The American Academy of Cannabinoid Medicine (AACM) rejects the failed U.S. drug war and the Feds’ refusal to recognize the medicinal value of cannabis and cannabinoids.

Forty years ago this year, Richard Nixon declared a War on Drugs (WOD). The WOD is now the longest running “war” in American history and a great failure. After four decades of government waste, anti-science rhetoric, millions of shattered lives, and the expenditure of hundreds of billions of taxpayer dollars, it is time to recognize, as more than 70 percent of Americans do, that the WOD has failed. The WOD has turned out to be a war on minorities and the U.S. Constitution.

In June of this year, the 19-member Global Commission on Drug Policy (including several former heads of state, former secretary of state George Schultz, former Federal Reserve chairperson Paul Volcker, and former United Nations secretary general Kofi Annan) released their report, which states that “political leaders and public figures should have the courage to articulate publicly what many of them acknowledge privately: that the evidence overwhelmingly demonstrates that repressive strategies will not solve the drug problem, and that the War on Drugs has not, and cannot, be won.”

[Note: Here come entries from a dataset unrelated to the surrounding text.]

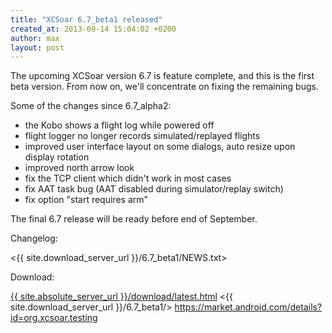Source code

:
 ```yaml
---
title: "XCSoar 6.7_beta1 released"
created_at: 2013-09-14 15:04:02 +0200
author: max
layout: post
---
```


The upcoming XCSoar version 6.7 is feature complete, and this is the
first beta version.  From now on, we'll concentrate on fixing the
remaining bugs.

Some of the changes since 6.7_alpha2:

* the Kobo shows a flight log while powered off
* flight logger no longer records simulated/replayed flights
* improved user interface layout on some dialogs, auto resize upon
  display rotation
* improved north arrow look
* fix the TCP client which didn't work in most cases
* fix AAT task bug (AAT disabled during simulator/replay switch)
* fix option "start requires arm"

The final 6.7 release will be ready before end of September.

Changelog:

 <{{ site.download_server_url }}/6.7_beta1/NEWS.txt>

Download:

 [{{ site.absolute_server_url }}/download/latest.html](/download/latest.html)
 <{{ site.download_server_url }}/6.7_beta1/>
 <https://market.android.com/details?id=org.xcsoar.testing>
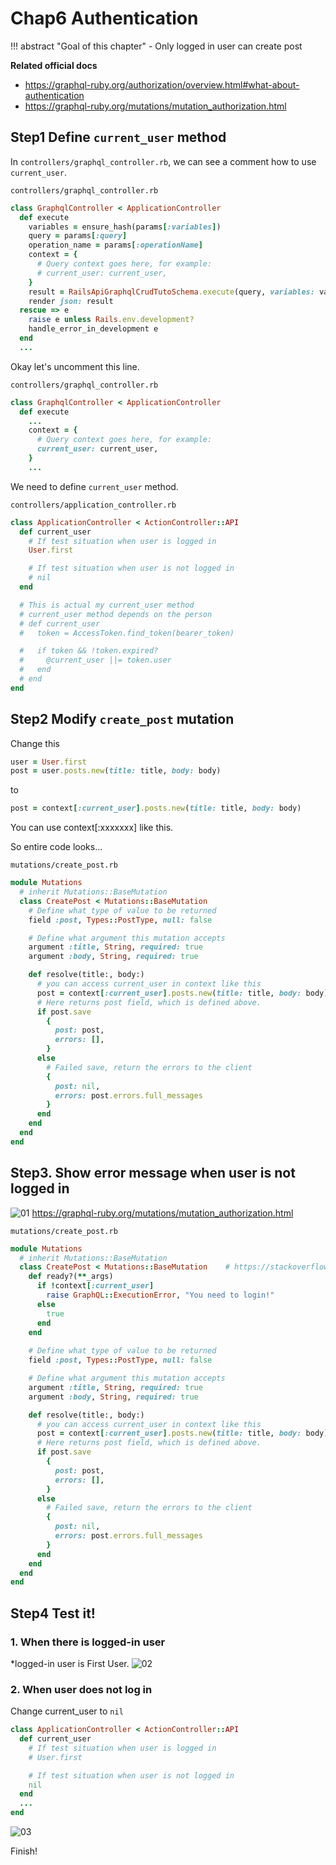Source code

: # Chap6 Authentication
!!! abstract "Goal of this chapter"
    - Only logged in user can create post


**Related official docs**
- https://graphql-ruby.org/authorization/overview.html#what-about-authentication
- https://graphql-ruby.org/mutations/mutation_authorization.html

## Step1 Define `current_user` method
In `controllers/graphql_controller.rb`, we can see a comment how to use `current_user`.

`controllers/graphql_controller.rb`
```ruby
class GraphqlController < ApplicationController
  def execute
    variables = ensure_hash(params[:variables])
    query = params[:query]
    operation_name = params[:operationName]
    context = {
      # Query context goes here, for example:
      # current_user: current_user,
    }
    result = RailsApiGraphqlCrudTutoSchema.execute(query, variables: variables, context: context, operation_name: operation_name)
    render json: result
  rescue => e
    raise e unless Rails.env.development?
    handle_error_in_development e
  end
  ...
```

Okay let's uncomment this line.

`controllers/graphql_controller.rb`
```ruby
class GraphqlController < ApplicationController
  def execute
    ...
    context = {
      # Query context goes here, for example:
      current_user: current_user,
    }
    ...
```

We need to define `current_user` method.

`controllers/application_controller.rb`
```ruby
class ApplicationController < ActionController::API
  def current_user
    # If test situation when user is logged in
    User.first

    # If test situation when user is not logged in
    # nil
  end

  # This is actual my current_user method
  # current_user method depends on the person
  # def current_user
  #   token = AccessToken.find_token(bearer_token)

  #   if token && !token.expired?
  #     @current_user ||= token.user
  #   end
  # end
end
```

## Step2 Modify `create_post` mutation

Change this

```ruby
user = User.first
post = user.posts.new(title: title, body: body)
```
to

```ruby
post = context[:current_user].posts.new(title: title, body: body)
```
You can use context[:xxxxxxx] like this.

So entire code looks...

`mutations/create_post.rb`
```ruby
module Mutations
  # inherit Mutations::BaseMutation
  class CreatePost < Mutations::BaseMutation
    # Define what type of value to be returned
    field :post, Types::PostType, null: false

    # Define what argument this mutation accepts
    argument :title, String, required: true
    argument :body, String, required: true

    def resolve(title:, body:)
      # you can access current_user in context like this
      post = context[:current_user].posts.new(title: title, body: body)
      # Here returns post field, which is defined above.
      if post.save
        {
          post: post,
          errors: [],
        }
      else
        # Failed save, return the errors to the client
        {
          post: nil,
          errors: post.errors.full_messages
        }
      end
    end
  end
end
```

## Step3. Show error message when user is not logged in

![01](./img/06-authentication/01.png)
https://graphql-ruby.org/mutations/mutation_authorization.html

`mutations/create_post.rb`
```ruby
module Mutations
  # inherit Mutations::BaseMutation
  class CreatePost < Mutations::BaseMutation    # https://stackoverflow.com/questions/3701264/passing-a-hash-to-a-function-args-and-its-meaning
    def ready?(**_args)
      if !context[:current_user]
        raise GraphQL::ExecutionError, "You need to login!"
      else
        true
      end
    end
    
    # Define what type of value to be returned
    field :post, Types::PostType, null: false

    # Define what argument this mutation accepts
    argument :title, String, required: true
    argument :body, String, required: true

    def resolve(title:, body:)
      # you can access current_user in context like this
      post = context[:current_user].posts.new(title: title, body: body)
      # Here returns post field, which is defined above.
      if post.save
        {
          post: post,
          errors: [],
        }
      else
        # Failed save, return the errors to the client
        {
          post: nil,
          errors: post.errors.full_messages
        }
      end
    end
  end
end
```

## Step4 Test it!
### 1. When there is logged-in user
*logged-in user is First User.
![02](./img/06-authentication/02.png)


### 2. When user does not log in
Change current_user to `nil`
```ruby
class ApplicationController < ActionController::API
  def current_user
    # If test situation when user is logged in
    # User.first

    # If test situation when user is not logged in
    nil
  end
  ...
end
```

![03](./img/06-authentication/03.png)

Finish!

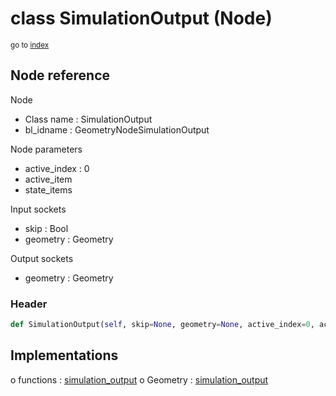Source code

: # class SimulationOutput (Node)

<sub>go to [index](/docs/index.md)</sub>

## Node reference

Node
 - Class name : SimulationOutput
 - bl_idname : GeometryNodeSimulationOutput

Node parameters
 - active_index : 0
 - active_item
 - state_items

Input sockets
 - skip : Bool
 - geometry : Geometry

Output sockets
 - geometry : Geometry

### Header

``` python
def SimulationOutput(self, skip=None, geometry=None, active_index=0, active_item=None, state_items=None, node_label=None, node_color=None):
```

## Implementations

o functions : [simulation_output](#simulation_output)
o Geometry : [simulation_output](#simulation_output) 

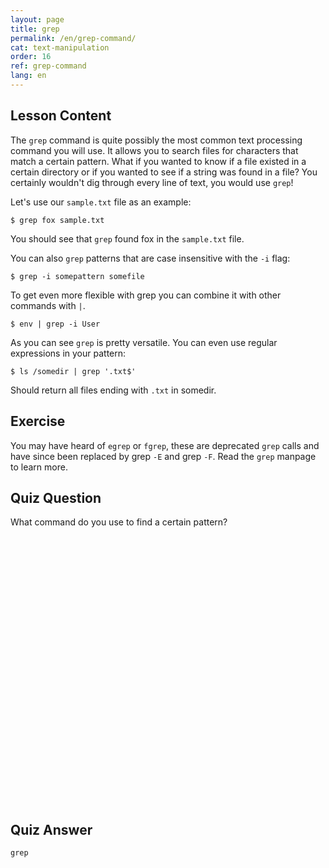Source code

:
 ```yaml
---
layout: page
title: grep
permalink: /en/grep-command/
cat: text-manipulation
order: 16
ref: grep-command
lang: en
---
```


## Lesson Content

The `grep` command is quite possibly the most common text processing command you will use. It allows you to search files for characters that match a certain pattern. What if you wanted to know if a file existed in a certain directory or if you wanted to see if a string was found in a file? You certainly wouldn't dig through every line of text, you would use `grep`!

Let's use our `sample.txt` file as an example: 

`$ grep fox sample.txt`

You should see that `grep` found fox in the `sample.txt` file. 

You can also `grep` patterns that are case insensitive with the `-i` flag: 

`$ grep -i somepattern somefile`

To get even more flexible with grep you can combine it with other commands with `|`.

`$ env | grep -i User`

As you can see `grep` is pretty versatile. You can even use regular expressions in your pattern: 

`$ ls /somedir | grep '.txt$'`

Should return all files ending with `.txt` in somedir.

## Exercise

You may have heard of `egrep` or `fgrep`, these are deprecated `grep` calls and have since been replaced by grep `-E` and grep `-F`. Read the `grep` manpage to learn more.

## Quiz Question

What command do you use to find a certain pattern?  
<br /><br /><br /><br /><br /><br /><br /><br /><br /><br /><br /><br /><br /><br /><br /><br /><br /><br /><br /><br /><br /><br /><br /><br /><br /><br />
## Quiz Answer

`grep`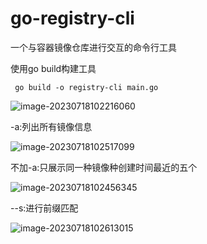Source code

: # go-registry-cli

一个与容器镜像仓库进行交互的命令行工具

使用go build构建工具

```
 go build -o registry-cli main.go
```

![image-20230718102216060](C:\Users\PC\AppData\Roaming\Typora\typora-user-images\image-20230718102216060.png)



-a:列出所有镜像信息

![image-20230718102517099](C:\Users\PC\AppData\Roaming\Typora\typora-user-images\image-20230718102517099.png)

不加-a:只展示同一种镜像种创建时间最近的五个

![image-20230718102456345](C:\Users\PC\AppData\Roaming\Typora\typora-user-images\image-20230718102456345.png)



--s:进行前缀匹配

![image-20230718102613015](C:\Users\PC\AppData\Roaming\Typora\typora-user-images\image-20230718102613015.png)


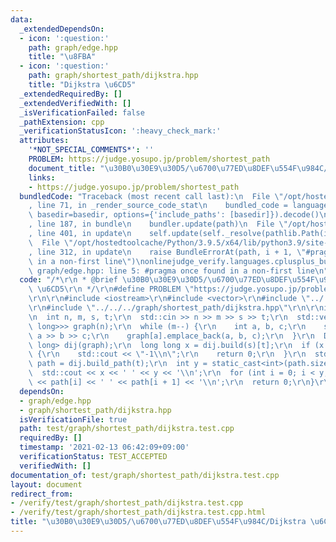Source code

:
 ```yaml
---
data:
  _extendedDependsOn:
  - icon: ':question:'
    path: graph/edge.hpp
    title: "\u8FBA"
  - icon: ':question:'
    path: graph/shortest_path/dijkstra.hpp
    title: "Dijkstra \u6CD5"
  _extendedRequiredBy: []
  _extendedVerifiedWith: []
  _isVerificationFailed: false
  _pathExtension: cpp
  _verificationStatusIcon: ':heavy_check_mark:'
  attributes:
    '*NOT_SPECIAL_COMMENTS*': ''
    PROBLEM: https://judge.yosupo.jp/problem/shortest_path
    document_title: "\u30B0\u30E9\u30D5/\u6700\u77ED\u8DEF\u554F\u984C/Dijkstra \u6CD5"
    links:
    - https://judge.yosupo.jp/problem/shortest_path
  bundledCode: "Traceback (most recent call last):\n  File \"/opt/hostedtoolcache/Python/3.9.5/x64/lib/python3.9/site-packages/onlinejudge_verify/documentation/build.py\"\
    , line 71, in _render_source_code_stat\n    bundled_code = language.bundle(stat.path,\
    \ basedir=basedir, options={'include_paths': [basedir]}).decode()\n  File \"/opt/hostedtoolcache/Python/3.9.5/x64/lib/python3.9/site-packages/onlinejudge_verify/languages/cplusplus.py\"\
    , line 187, in bundle\n    bundler.update(path)\n  File \"/opt/hostedtoolcache/Python/3.9.5/x64/lib/python3.9/site-packages/onlinejudge_verify/languages/cplusplus_bundle.py\"\
    , line 401, in update\n    self.update(self._resolve(pathlib.Path(included), included_from=path))\n\
    \  File \"/opt/hostedtoolcache/Python/3.9.5/x64/lib/python3.9/site-packages/onlinejudge_verify/languages/cplusplus_bundle.py\"\
    , line 312, in update\n    raise BundleErrorAt(path, i + 1, \"#pragma once found\
    \ in a non-first line\")\nonlinejudge_verify.languages.cplusplus_bundle.BundleErrorAt:\
    \ graph/edge.hpp: line 5: #pragma once found in a non-first line\n"
  code: "/*\r\n * @brief \u30B0\u30E9\u30D5/\u6700\u77ED\u8DEF\u554F\u984C/Dijkstra\
    \ \u6CD5\r\n */\r\n#define PROBLEM \"https://judge.yosupo.jp/problem/shortest_path\"\
    \r\n\r\n#include <iostream>\r\n#include <vector>\r\n#include \"../../../graph/edge.hpp\"\
    \r\n#include \"../../../graph/shortest_path/dijkstra.hpp\"\r\n\r\nint main() {\r\
    \n  int n, m, s, t;\r\n  std::cin >> n >> m >> s >> t;\r\n  std::vector<std::vector<Edge<long\
    \ long>>> graph(n);\r\n  while (m--) {\r\n    int a, b, c;\r\n    std::cin >>\
    \ a >> b >> c;\r\n    graph[a].emplace_back(a, b, c);\r\n  }\r\n  Dijkstra<long\
    \ long> dij(graph);\r\n  long long x = dij.build(s)[t];\r\n  if (x == dij.inf)\
    \ {\r\n    std::cout << \"-1\\n\";\r\n    return 0;\r\n  }\r\n  std::vector<int>\
    \ path = dij.build_path(t);\r\n  int y = static_cast<int>(path.size()) - 1;\r\n\
    \  std::cout << x << ' ' << y << '\\n';\r\n  for (int i = 0; i < y; ++i) std::cout\
    \ << path[i] << ' ' << path[i + 1] << '\\n';\r\n  return 0;\r\n}\r\n"
  dependsOn:
  - graph/edge.hpp
  - graph/shortest_path/dijkstra.hpp
  isVerificationFile: true
  path: test/graph/shortest_path/dijkstra.test.cpp
  requiredBy: []
  timestamp: '2021-02-13 06:42:09+09:00'
  verificationStatus: TEST_ACCEPTED
  verifiedWith: []
documentation_of: test/graph/shortest_path/dijkstra.test.cpp
layout: document
redirect_from:
- /verify/test/graph/shortest_path/dijkstra.test.cpp
- /verify/test/graph/shortest_path/dijkstra.test.cpp.html
title: "\u30B0\u30E9\u30D5/\u6700\u77ED\u8DEF\u554F\u984C/Dijkstra \u6CD5"
---
```


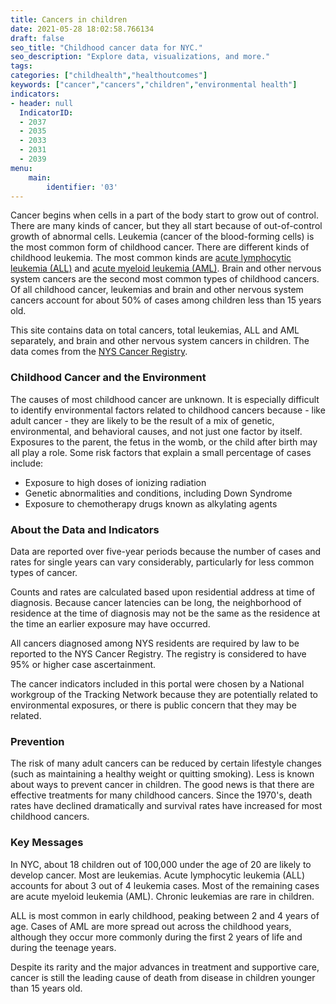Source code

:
```yaml
---
title: Cancers in children
date: 2021-05-28 18:02:58.766134
draft: false
seo_title: "Childhood cancer data for NYC."
seo_description: "Explore data, visualizations, and more."
tags: 
categories: ["childhealth","healthoutcomes"]
keywords: ["cancer","cancers","children","environmental health"]
indicators:
- header: null
  IndicatorID:
  - 2037
  - 2035
  - 2033
  - 2031
  - 2039
menu:
    main:
        identifier: '03'
---
```


Cancer begins when cells in a part of the body start to grow out of control. There are many kinds of cancer, but they all start because of out-of-control growth of abnormal cells. Leukemia (cancer of the blood-forming cells) is the most common form of childhood cancer. There are different kinds of childhood leukemia. The most common kinds are [acute lymphocytic leukemia (ALL)](http://a816-dohbesp.nyc.gov/IndicatorPublic/Glossary.aspx#Leukemia) and [acute myeloid leukemia (AML)](http://a816-dohbesp.nyc.gov/IndicatorPublic/Glossary.aspx#Leukemia). Brain and other nervous system cancers are the second most common types of childhood cancers. Of all childhood cancer, leukemias and brain and other nervous system cancers account for about 50% of cases among children less than 15 years old.

This site contains data on total cancers, total leukemias, ALL and AML separately, and brain and other nervous system cancers in children. The data comes from the [NYS Cancer Registry](http://a816-dohbesp.nyc.gov/IndicatorPublic/Glossary.aspx#NYS_Cancer_Registry).

### Childhood Cancer and the Environment

The causes of most childhood cancer are unknown. It is especially difficult to identify environmental factors related to childhood cancers because - like adult cancer - they are likely to be the result of a mix of genetic, environmental, and behavioral causes, and not just one factor by itself. Exposures to the parent, the fetus in the womb, or the child after birth may all play a role. Some risk factors that explain a small percentage of cases include:

* Exposure to high doses of ionizing radiation
* Genetic abnormalities and conditions, including Down Syndrome
* Exposure to chemotherapy drugs known as alkylating agents

### About the Data and Indicators

Data are reported over five-year periods because the number of cases and rates for single years can vary considerably, particularly for less common types of cancer.  
  
Counts and rates are calculated based upon residential address at time of diagnosis. Because cancer latencies can be long, the neighborhood of residence at the time of diagnosis may not be the same as the residence at the time an earlier exposure may have occurred.  
  
All cancers diagnosed among NYS residents are required by law to be reported to the NYS Cancer Registry. The registry is considered to have 95% or higher case ascertainment.  
  
The cancer indicators included in this portal were chosen by a National workgroup of the Tracking Network because they are potentially related to environmental exposures, or there is public concern that they may be related.

### Prevention

The risk of many adult cancers can be reduced by certain lifestyle changes (such as maintaining a healthy weight or quitting smoking). Less is known about ways to prevent cancer in children. The good news is that there are effective treatments for many childhood cancers. Since the 1970's, death rates have declined dramatically and survival rates have increased for most childhood cancers.

### Key Messages

In NYC, about 18 children out of 100,000 under the age of 20 are likely to develop cancer. Most are leukemias. Acute lymphocytic leukemia (ALL) accounts for about 3 out of 4 leukemia cases. Most of the remaining cases are acute myeloid leukemia (AML). Chronic leukemias are rare in children.    
  
 ALL is most common in early childhood, peaking between 2 and 4 years of age. Cases of AML are more spread out across the childhood years, although they occur more commonly during the first 2 years of life and during the teenage years.  
  
 Despite its rarity and the major advances in treatment and supportive care, cancer is still the leading cause of death from disease in children younger than 15 years old.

The many unintended negative consequences of our current drug laws include (but are not limited to) putting barriers in the way of legitimate medical use of cannabis and medical research that can help in treating cancer pain, seizures, migraines, Crohn’s disease, and a host of other conditions. Our government is putting road blocks in the way of gaining a better understanding of the workings of the central nervous system and the role of the endocannabinoid system.

President Barack Obama has said that science should be the determining factor regarding the medicinal use of cannabis, yet his administration has acted in exactly the same anti-science fashion as the Bush administration. The AACM requests that President Obama be a man of his word and follow the consensus of cannabinoid scientists and drug policy reform activists both nationally and internationally concerning the endocannabinoid system; that consensus is the inappropriateness of scheduling cannabis as a schedule I drug. The President should support and promote clinical and basic research on cannabis and its active constituents (cannabinoids). This would lead to both medical and economic benefits for the U.S.

There are many reasons to support the clinical application of cannabis, but two of the most compelling are (1) that so many sufferers of advanced cancer get relief from the symptoms of pain from the medicinal use of cannabis. (2) Many sufferers of post-traumatic stress disorder (PTSD) find cannabis provides the best PTSD symptom relief. Last year the Pentagon estimated 33 percent of our service men and women will return from Iraq and Afghanistan with PTSD. Don’t we as their fellow Americans owe them the full array of proven therapeutic options? They have earned the right to be treated as heroes, and with compassion, and not as criminals.

In fact, the VA medical director has recently recognized the fact that many veterans suffering from PTSD use cannabis, and the National Cancer Institute recently noted the medical benefits of cannabis for cancer patients.

It is well past time for the federal government to stop ignoring the public support for drug policy reform and the medicinal use of cannabis. Presently, 16 states and the District of Columbia have legalized medicinal cannabis. There are well over 100 medical organizations calling for the rescheduling of cannabis from schedule I to schedule II or higher. These include the American Nurse Association (ANA), American Public Health Association (APHA), American College of Physicians (ACP), and the American Medical Association (AMA).

The AACM, therefore, strongly recommends, after more than 40 years of the WOD, that: 1) It is time to reject the failures of the past and let loose the engine of American industry, 2) it is time for the President to be a man of his word; look at the science, support rescheduling cannabis, and have the federal government fund clinical studies using both whole plant cannabis and its active constituents; and not just British-grown cannabis and/or cannabis from the federal marijuana farm at the University of Mississippi but various American strains. The government should follow the recommendation of Chief DEA Administrative Law Judge Judy Bittner and allow University of Massachusetts Botany Professor Lyle Craker, an expert on botanical medicinals, the opportunity to do research on cannabis as one would any other botanical medicinal.

The AACM joins with more than 100 medical/scientific organizations to oppose the War on Drugs and the federal government’s monopoly on cannabis for clinical and basic research. We request the opportunity to meet with the drug czar and appropriate FDA and DEA officials to educate them on the medicinal uses of cannabis and the potential savings of tens of billions of taxpayer dollars.

In summary, a quote from the Institute of Medicine, which, in a federally financed report in 1999 concluded, like all scientific organizations that has examined these issues, that “Marijuana is an effective medical treatment and is neither addictive nor a gateway drug.”